Both sides fought each other to prove who was the superior son.  Their father ruled a once powerful and unified kingdom, and they felt that the only way true peace could be established would be to war on until one brother had established dominion over the other.

     Many years wore on, and the eras of both kingdoms changed.  Both sides grew more advanced in their uses of technology, often in means that meant the destruction of the other side.  The once prosperous and powerful empire had split into two warring kingdoms, nations divided by a sibling quarrel, one that grew so bitter it drove the soldiers who served them mad.  Times in the once prosperous empire were no more.  Neither side was willing to surrender, so both sides continued to war on against one another for the next several decades.  Neither side had earned decisive victories against one another, and both sides had a brutal hatred for one another.  The brothers would have message pigeons sent to one another, sharing letters of hatred with one another, and each brother ordered the newly received pigeons to be killed promptly after receiving the message.  The morale of their people didn't fare any better, both sides often fighting each other in minor skirmishes.  All that separated the two was a thin stone wall that served as a border between the two kingdoms, thinly veiling and preserving what little remained of their once powerful empire.

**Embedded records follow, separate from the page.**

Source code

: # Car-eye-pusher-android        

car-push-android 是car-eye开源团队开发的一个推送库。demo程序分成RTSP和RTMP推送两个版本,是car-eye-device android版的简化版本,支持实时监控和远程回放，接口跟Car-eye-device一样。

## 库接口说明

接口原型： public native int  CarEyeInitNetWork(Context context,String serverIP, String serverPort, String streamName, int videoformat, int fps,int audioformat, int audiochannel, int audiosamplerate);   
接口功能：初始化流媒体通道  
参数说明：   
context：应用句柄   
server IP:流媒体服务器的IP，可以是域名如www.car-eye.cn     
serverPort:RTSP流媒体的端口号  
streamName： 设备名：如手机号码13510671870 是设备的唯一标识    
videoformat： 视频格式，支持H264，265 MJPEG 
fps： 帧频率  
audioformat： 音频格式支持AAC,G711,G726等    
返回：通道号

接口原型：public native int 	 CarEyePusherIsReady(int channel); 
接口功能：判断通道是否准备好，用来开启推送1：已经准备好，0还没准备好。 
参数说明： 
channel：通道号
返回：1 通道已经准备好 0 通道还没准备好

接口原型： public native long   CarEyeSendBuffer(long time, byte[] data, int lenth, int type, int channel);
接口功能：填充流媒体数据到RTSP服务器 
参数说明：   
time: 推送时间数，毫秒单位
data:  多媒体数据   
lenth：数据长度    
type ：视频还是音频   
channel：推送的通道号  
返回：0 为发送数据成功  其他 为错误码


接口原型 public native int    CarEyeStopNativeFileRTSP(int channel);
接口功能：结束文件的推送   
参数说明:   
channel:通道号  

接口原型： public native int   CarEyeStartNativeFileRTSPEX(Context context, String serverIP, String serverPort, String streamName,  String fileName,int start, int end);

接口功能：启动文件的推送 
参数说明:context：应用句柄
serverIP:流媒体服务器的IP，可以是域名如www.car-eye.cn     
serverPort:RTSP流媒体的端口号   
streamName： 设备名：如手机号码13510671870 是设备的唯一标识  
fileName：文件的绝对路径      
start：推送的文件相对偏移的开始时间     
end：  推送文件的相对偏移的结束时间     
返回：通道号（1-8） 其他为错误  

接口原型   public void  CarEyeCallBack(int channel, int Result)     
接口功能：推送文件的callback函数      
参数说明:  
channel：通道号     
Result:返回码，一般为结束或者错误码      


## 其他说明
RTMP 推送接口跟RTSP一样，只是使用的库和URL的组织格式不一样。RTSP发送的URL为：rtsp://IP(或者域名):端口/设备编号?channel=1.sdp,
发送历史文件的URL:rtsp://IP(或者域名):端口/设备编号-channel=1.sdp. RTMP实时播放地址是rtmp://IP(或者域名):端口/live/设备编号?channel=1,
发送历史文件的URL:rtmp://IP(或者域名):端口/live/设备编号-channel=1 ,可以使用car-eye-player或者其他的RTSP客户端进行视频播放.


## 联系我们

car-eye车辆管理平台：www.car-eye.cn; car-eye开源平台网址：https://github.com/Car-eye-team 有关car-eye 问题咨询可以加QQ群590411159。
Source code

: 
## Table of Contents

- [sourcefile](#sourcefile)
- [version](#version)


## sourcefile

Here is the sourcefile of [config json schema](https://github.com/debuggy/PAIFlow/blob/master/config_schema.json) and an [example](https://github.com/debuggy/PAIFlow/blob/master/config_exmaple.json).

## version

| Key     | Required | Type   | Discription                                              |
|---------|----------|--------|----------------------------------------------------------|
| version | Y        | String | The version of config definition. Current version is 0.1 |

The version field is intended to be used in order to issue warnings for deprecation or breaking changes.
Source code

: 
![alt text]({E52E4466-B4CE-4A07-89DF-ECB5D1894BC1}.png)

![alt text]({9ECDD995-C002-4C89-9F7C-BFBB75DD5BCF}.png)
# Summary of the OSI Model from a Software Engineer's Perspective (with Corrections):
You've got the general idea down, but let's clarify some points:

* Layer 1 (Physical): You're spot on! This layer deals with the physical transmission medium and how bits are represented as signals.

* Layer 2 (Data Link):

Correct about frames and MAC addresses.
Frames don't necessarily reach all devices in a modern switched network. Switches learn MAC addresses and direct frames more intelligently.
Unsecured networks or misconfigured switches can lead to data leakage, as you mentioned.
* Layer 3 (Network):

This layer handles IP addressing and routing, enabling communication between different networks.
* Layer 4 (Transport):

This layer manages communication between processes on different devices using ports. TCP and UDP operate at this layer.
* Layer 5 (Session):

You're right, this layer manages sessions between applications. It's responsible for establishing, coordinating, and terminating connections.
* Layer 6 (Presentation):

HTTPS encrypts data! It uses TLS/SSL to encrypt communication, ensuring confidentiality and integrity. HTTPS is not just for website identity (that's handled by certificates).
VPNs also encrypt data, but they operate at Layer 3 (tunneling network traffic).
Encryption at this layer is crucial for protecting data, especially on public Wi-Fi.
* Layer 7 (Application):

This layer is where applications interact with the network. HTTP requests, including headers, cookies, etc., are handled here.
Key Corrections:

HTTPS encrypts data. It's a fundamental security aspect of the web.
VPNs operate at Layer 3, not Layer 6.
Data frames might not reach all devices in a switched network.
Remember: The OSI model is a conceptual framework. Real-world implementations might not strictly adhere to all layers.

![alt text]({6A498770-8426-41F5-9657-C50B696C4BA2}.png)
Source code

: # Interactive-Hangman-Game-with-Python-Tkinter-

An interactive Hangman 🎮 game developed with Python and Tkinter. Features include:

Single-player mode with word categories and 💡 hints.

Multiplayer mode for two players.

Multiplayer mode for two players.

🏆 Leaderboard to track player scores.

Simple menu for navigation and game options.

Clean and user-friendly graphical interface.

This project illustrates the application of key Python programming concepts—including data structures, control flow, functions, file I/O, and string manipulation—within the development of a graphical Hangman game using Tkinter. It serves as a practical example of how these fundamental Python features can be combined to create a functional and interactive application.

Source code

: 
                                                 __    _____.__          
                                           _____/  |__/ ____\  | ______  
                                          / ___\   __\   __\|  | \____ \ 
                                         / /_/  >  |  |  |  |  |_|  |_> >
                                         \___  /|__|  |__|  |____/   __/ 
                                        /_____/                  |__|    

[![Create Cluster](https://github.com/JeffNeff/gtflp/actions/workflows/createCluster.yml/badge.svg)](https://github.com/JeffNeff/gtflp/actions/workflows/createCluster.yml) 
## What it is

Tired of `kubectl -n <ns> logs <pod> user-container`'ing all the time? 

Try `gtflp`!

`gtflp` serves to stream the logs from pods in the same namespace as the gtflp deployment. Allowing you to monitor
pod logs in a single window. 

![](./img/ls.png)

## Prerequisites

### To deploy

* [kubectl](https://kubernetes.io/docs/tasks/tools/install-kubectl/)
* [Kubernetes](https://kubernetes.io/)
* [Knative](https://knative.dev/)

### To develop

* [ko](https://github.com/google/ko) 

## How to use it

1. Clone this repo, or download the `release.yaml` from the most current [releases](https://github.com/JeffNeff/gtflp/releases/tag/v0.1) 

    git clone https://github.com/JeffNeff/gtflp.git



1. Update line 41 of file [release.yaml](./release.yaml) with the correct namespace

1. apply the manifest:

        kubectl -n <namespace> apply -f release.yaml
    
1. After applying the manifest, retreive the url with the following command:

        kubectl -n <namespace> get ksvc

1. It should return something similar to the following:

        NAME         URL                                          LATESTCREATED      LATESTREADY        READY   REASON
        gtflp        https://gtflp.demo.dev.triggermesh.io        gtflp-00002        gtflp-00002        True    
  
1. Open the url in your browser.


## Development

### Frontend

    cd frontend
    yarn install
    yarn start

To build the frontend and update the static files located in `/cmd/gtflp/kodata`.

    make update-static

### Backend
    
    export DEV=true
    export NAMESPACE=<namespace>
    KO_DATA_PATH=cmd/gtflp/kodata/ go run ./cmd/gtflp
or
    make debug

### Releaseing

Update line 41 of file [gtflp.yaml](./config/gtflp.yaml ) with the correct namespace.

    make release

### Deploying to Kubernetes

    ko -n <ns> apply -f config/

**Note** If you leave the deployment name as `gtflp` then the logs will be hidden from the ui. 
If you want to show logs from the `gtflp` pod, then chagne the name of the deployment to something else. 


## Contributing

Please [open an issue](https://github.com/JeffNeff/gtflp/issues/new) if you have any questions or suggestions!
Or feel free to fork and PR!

     Many of the people who lived along the wall border would scream at one another through an iron gate in the wall that allowed for limited passage from one side to another.  Peasants would spit at one another from across the railing and would curse each other and their families.  At night, there would be spies and assassins from each kingdom who would kidnap, torture, and murder important people from each kingdom.  Their families were often taken hostage and their throats were slit in front of the main captive.  As the captive would beg and plead for their families safety, tears running down their faces, the wives and children of the captive would have their throats slit, their tongues removed, and a pike would be driven through the back of their heads.  The captive would cry and plead, desperately trying to do something, anything to end the pain and suffering he was forced to witness, until the enemy smashed his head in with a pike, beating away until his head was nothing but a mess of blood and shattered bone.

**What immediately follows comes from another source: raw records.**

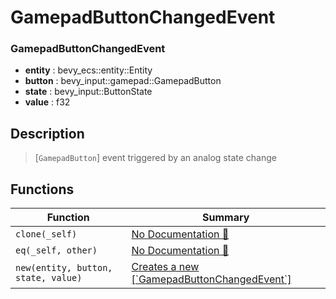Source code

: # GamepadButtonChangedEvent

### GamepadButtonChangedEvent

- **entity** : bevy\_ecs::entity::Entity
- **button** : bevy\_input::gamepad::GamepadButton
- **state** : bevy\_input::ButtonState
- **value** : f32

## Description

>  [`GamepadButton`] event triggered by an analog state change

## Functions

| Function | Summary |
| --- | --- |
| `clone(_self)` | [No Documentation 🚧](./gamepadbuttonchangedevent/clone.md) |
| `eq(_self, other)` | [No Documentation 🚧](./gamepadbuttonchangedevent/eq.md) |
| `new(entity, button, state, value)` | [ Creates a new \[\`GamepadButtonChangedEvent\`\]](./gamepadbuttonchangedevent/new.md) |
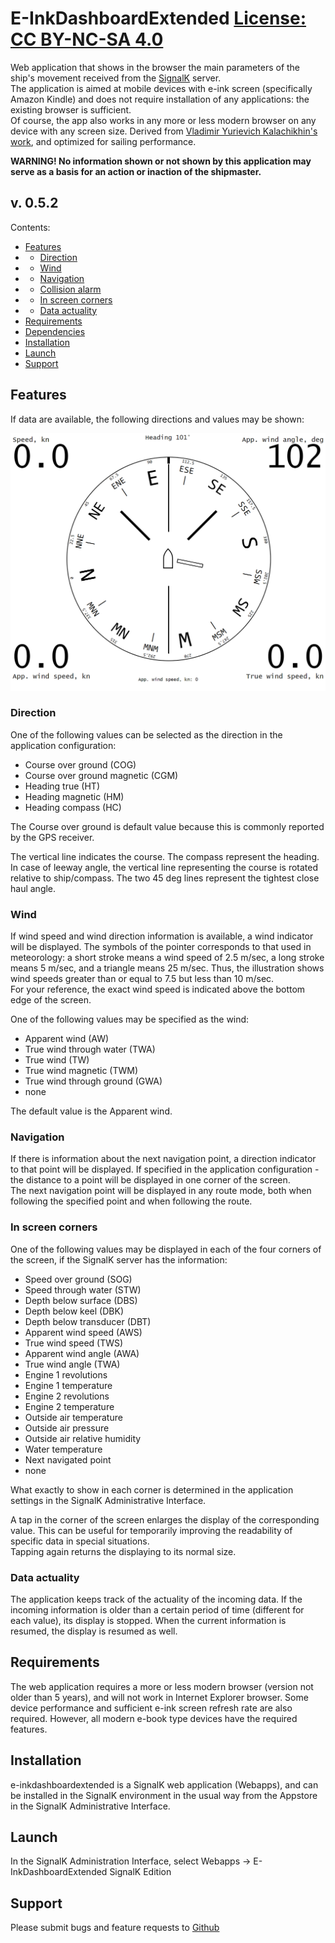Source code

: # E-InkDashboardExtended [License: CC BY-NC-SA 4.0](https://creativecommons.org/licenses/by-nc-sa/4.0/deed.en)
 Web application that shows in the browser the main parameters of the ship's movement received from the [SignalK](https://signalk.org/) server.  
 The application is aimed at mobile devices with e-ink screen (specifically Amazon Kindle) and does not require installation of any applications: the existing browser is sufficient.  
 Of course, the app also works in any more or less modern browser on any device with any screen size.
 Derived from [Vladimir Yurievich Kalachikhin's work](https://github.com/VladimirKalachikhin/e-inkDashboardModernSK), and optimized for sailing performance.

**WARNING! No information shown or not shown by this application may serve as a basis for an action or inaction of the shipmaster.**

## v. 0.5.2
Contents:  
- [Features](#features)
- - [Direction](#direction)
- - [Wind](#wind)
- - [Navigation](#navigation)
- - [Collision alarm](#collision-alarm)
- - [In screen corners](#in-screen-corners)
- - [Data actuality](#data-actuality)
- [Requirements](#requirements)
- [Dependencies](#dependencies)
- [Installation](#installation)
- [Launch](#launch)
- [Support](#support)

## Features
If data are available, the following directions and values may be shown:

![directions and values](screenshots/mainscreenENG.png)

### Direction
One of the following values can be selected as the direction in the application configuration:

* Course over ground (COG)
* Course over ground magnetic (CGM)
* Heading true (HT)
* Heading magnetic (HM)
* Heading compass (HC)

The Course over ground is default value because this is commonly reported by the GPS receiver.

The vertical line indicates the course. The compass represent the heading. In case of leeway angle, the vertical line representing the course is rotated relative to ship/compass. 
The two 45 deg lines represent the tightest close haul angle.

### Wind
If wind speed and wind direction information is available, a wind indicator will be displayed. The symbols of the pointer corresponds to that used in meteorology: a short stroke means a wind speed of 2.5 m/sec, a long stroke means 5 m/sec, and a triangle means 25 m/sec. Thus, the illustration shows wind speeds greater than or equal to 7.5 but less than 10 m/sec.  
For your reference, the exact wind speed is indicated above the bottom edge of the screen.

One of the following values may be specified as the wind:

* Apparent wind (AW)
* True wind through water (TWA)
* True wind (TW)
* True wind magnetic (TWM)
* True wind through ground (GWA)
* none

The default value is the Apparent wind.

### Navigation
If there is information about the next navigation point, a direction indicator to that point will be displayed. If specified in the application configuration - the distance to a point will be displayed in one corner of the screen.  
The next navigation point will be displayed in any route mode, both when following the specified point and when following the route.

### In screen corners
One of the following values may be displayed in each of the four corners of the screen, if the SignalK server has the information:

* Speed over ground (SOG)
* Speed through water (STW)
* Depth below surface (DBS)
* Depth below keel (DBK)
* Depth below transducer (DBT)
* Apparent wind speed (AWS)
* True wind speed (TWS)
* Apparent wind angle (AWA)
* True wind angle (TWA)
* Engine 1 revolutions
* Engine 1 temperature
* Engine 2 revolutions
* Engine 2 temperature
* Outside air temperature
* Outside air pressure
* Outside air relative humidity
* Water temperature
* Next navigated point
* none

What exactly to show in each corner is determined in the application settings in the SignalK Administrative Interface.

A tap in the corner of the screen enlarges the display of the corresponding value. This can be useful for temporarily improving the readability of specific data in special situations.  
Tapping again returns the displaying to its normal size.

### Data actuality
The application keeps track of the actuality of the incoming data. If the incoming information is older than a certain period of time (different for each value), its display is stopped. When the current information is resumed, the display is resumed as well.

## Requirements
The web application requires a more or less modern browser (version not older than 5 years), and will not work in Internet Explorer browser. Some device performance and sufficient e-ink screen refresh rate are also required. However, all modern e-book type devices have the required features.

## Installation
e-inkdashboardextended is a SignalK web application (Webapps), and can be installed in the SignalK environment in the usual way from the Appstore in the SignalK Administrative Interface.

## Launch
In the SignalK Administration Interface, select Webapps -> E-InkDashboardExtended SignalK Edition  

## Support
Please submit bugs and feature requests to [Github](https://github.com/Yskaa91/e-inkDashboardExtended/issues)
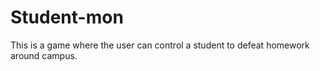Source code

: # Student-mon
This is a game where the user can control a student to defeat homework around campus.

     Events like this only continued to grow in frequency and severity as the livelihood and wealth of both kingdoms began to dwindle.  They shared little commonality or relationships with any outside kingdoms, and slowly began to realize how they were becoming susceptible to attacks from opposing forces.  Neighboring tribes knocked on the doors outside their walls, hunger and greed driving their forces to devour what was left of the two kingdoms.  There was little left to do but to fight each other in a free for all and claim what was left of the land beneath their feet.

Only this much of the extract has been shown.